When stories like this one actually have to be written and pushed out, it is clear that there is something wrong with efforts to bring a fractured Democratic Party together:
Hillary Rodham Clinton says she truly wants Barack Obama to win the White House, even though he dashed her own presidential dreams. And she’s going to keep saying it, despite the doubters.
The New York senator was campaigning here in Nevada Friday for her former rival, her first appearance for Obama since the two appeared together in Unity, N.H., in June.
In another sign of growing detente between the House of Clinton and the House of Obama, Democrats said Bill Clinton would speak on the third night of this month’s national convention in Denver.
The Clintons’ efforts on Obama’s behalf may ease worries within the party that bad feelings from the long primary battle might erupt at the convention.
“It’s as old as, you know, Greek drama,” Sen. Clinton told supporters in a speech to a private gathering, which was later posted on the Web.
What particular “Greek drama” is being replayed here is anyone’s guess. But drawing from Greek mythology, those whom the gods destroy, they first make proud. The Clintons were certainly proud before they were destroyed. The Obama campaign is certainly proud now and . . . well, we shall see.
Speaking of drama . . .
Giving both Clintons big speeches at the convention may help generate excitement, but it also gives them a lot of attention at a gathering that’s supposed to be about the nominee, Obama.
And Bill Clinton in particular has at times seemed grudging in his praise of the man who stopped his wife’s able ascent.
Asked earlier this week if Obama was ready to be president, Clinton gave a philosophical, not political answer.
“You could argue that no one’s ever ready to be president. I mean, I certainly learned a lot about the job in the first year. You could argue that even if you’ve been vice president for eight years that no one can ever be fully ready for the pressures of the office and that everyone learns something, and something different. You could argue that,” Clinton said.

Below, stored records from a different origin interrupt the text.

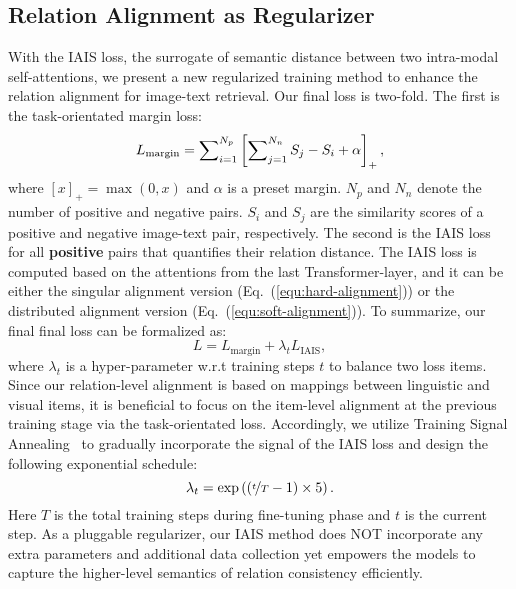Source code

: \documentclass[11pt,a4paper]{article}
\begin{document}
\subsection{Relation Alignment as Regularizer}
\label{subsec:Relation Alignment as Regularizer}
With the IAIS loss, the surrogate of semantic distance between two intra-modal self-attentions, we present a new regularized training method to enhance the relation alignment for image-text retrieval. 
Our final loss is two-fold. The first is the task-orientated margin loss:
\begin{equation}
\small
    L_\text{margin} = \sum\nolimits_{i=1}^{N_p} \left[ \sum\nolimits_{j=1}^{N_n} S_j - S_i + \alpha \right]_+,
    \label{equ:margin-loss}
\end{equation}
where $[x]_+=\max (0,x)$ and $\alpha$ is a preset margin. 
$N_p$ and $N_n$ denote the number of positive and negative pairs. 
$S_i$ and $S_j$ are the similarity scores of a positive and negative image-text pair, respectively. 
The second is the IAIS loss for all \textbf{positive} pairs that quantifies their relation distance. 
The IAIS loss is computed based on the attentions from the last Transformer-layer, and it can be either the singular alignment version (Eq.~(\ref{equ:hard-alignment})) or the distributed alignment version (Eq.~(\ref{equ:soft-alignment})). 
To summarize, our final final loss can be formalized as: 
\begin{equation}
        L = L_\text{margin} + \lambda_t L_\text{IAIS},
\label{equ:final-loss}
\end{equation}
where $\lambda_t$ is a hyper-parameter w.r.t training steps $t$ to balance two loss items. 
Since our relation-level alignment is based on mappings between linguistic and visual items, it is beneficial to focus on the item-level alignment at the previous training stage via the task-orientated loss. Accordingly, we utilize Training Signal Annealing~\cite{uda} to gradually incorporate the signal of the IAIS loss and design the following exponential schedule:
\begin{equation}
\small
    \lambda_t = \exp\left( \left(\nicefrac{t}{T} - 1\right) \times 5 \right).
\label{equ:exp-schedule}
\end{equation}
Here $T$ is the total training steps during fine-tuning phase and $t$ is the current step. 
As a pluggable regularizer, our IAIS method does NOT incorporate any extra parameters and additional data collection yet empowers the models to capture the higher-level semantics of relation consistency efficiently. 
\end{document}
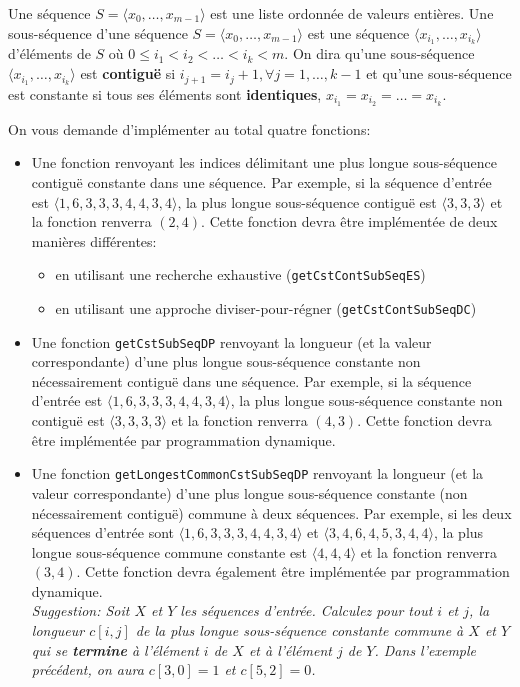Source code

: \documentclass[a4paper,10pt]{article}
\begin{document}
Une séquence $S=\langle x_0,\ldots,x_{m-1}\rangle$ est une liste
ordonnée de valeurs entières. Une sous-séquence d'une séquence
$S=\langle x_0,\ldots,x_{m-1}\rangle$ est une séquence $\langle
x_{i_1},\ldots,x_{i_k}\rangle$ d'éléments de $S$ où $0\leq i_1<i_2<\ldots<i_k<m$. On
dira qu'une sous-séquence $\langle x_{i_1},\ldots,x_{i_k}\rangle$ est
{\bf contiguë} si $i_{j+1}=i_{j}+1, \forall j=1,\ldots,k-1$ et qu'une
sous-séquence est constante si tous ses éléments sont {\bf identiques},
$x_{i_1}=x_{i_2}=\ldots=x_{i_k}$.

On vous demande d'implémenter au total quatre fonctions:

\begin{itemize}
\item Une fonction renvoyant les indices délimitant une plus longue
  sous-séquence contiguë constante dans une séquence. Par exemple, si
  la séquence d'entrée est $\langle 1,6,3,3,3,4,4,3,4\rangle$, la plus
  longue sous-séquence contiguë est $\langle 3,3,3\rangle$ et la
  fonction renverra $(2,4)$. Cette fonction devra être implémentée de
  deux manières différentes:
\begin{itemize}
\item en utilisant une recherche exhaustive (\texttt{getCstContSubSeqES})
\item en utilisant une approche diviser-pour-régner (\texttt{getCstContSubSeqDC})
\end{itemize}

\item Une fonction \texttt{getCstSubSeqDP} renvoyant la longueur (et la valeur correspondante)
  d'une plus longue sous-séquence constante non nécessairement
  contiguë dans une séquence. Par exemple, si la séquence d'entrée est
  $\langle 1,6,3,3,3,4,4,3,4\rangle$, la plus longue sous-séquence
  constante non contiguë est $\langle 3,3,3,3\rangle$ et la fonction
  renverra $(4,3)$. Cette fonction devra être implémentée par
 programmation dynamique.

\item Une fonction \texttt{getLongestCommonCstSubSeqDP} renvoyant la longueur (et la valeur correspondante)
  d'une plus longue sous-séquence constante (non nécessairement
  contiguë) commune à deux séquences. Par exemple, si les deux
  séquences d'entrée sont $\langle 1,6,3,3,3,4,4,3,4\rangle$ et
  $\langle 3,4,6,4,5,3,4,4\rangle$, la plus longue sous-séquence
  commune constante est $\langle 4,4,4 \rangle$ et la fonction
  renverra $(3,4)$. Cette fonction devra également être implémentée
  par programmation dynamique.\\

{\it Suggestion: Soit $X$ et $Y$ les séquences d'entrée. Calculez pour
  tout $i$ et $j$, la longueur $c[i,j]$ de la plus longue
  sous-séquence constante commune à $X$ et $Y$ qui se {\bf termine} à
  l'élément $i$ de $X$ et à l'élément $j$ de $Y$. Dans l'exemple
  précédent, on aura $c[3,0]=1$ et $c[5,2]=0$.}
\end{itemize}
\end{document}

You just can’t highlight that quote enough. It is breathtaking in its damnation by faint praise.
I suppose that we ought to wait and see whether there will actually be a roll call vote that includes Hillary Clinton’s name in nomination. She has said that such an endeavor may be necessary merely to ensure that there is a healthy “catharsis” for Clinton voters. But as Barack Obama has said, he doesn’t want catharsis. He just wants a unified party.
But either because of media buildup or because of objective facts on the ground, he hasn’t quite gotten that unified party just yet.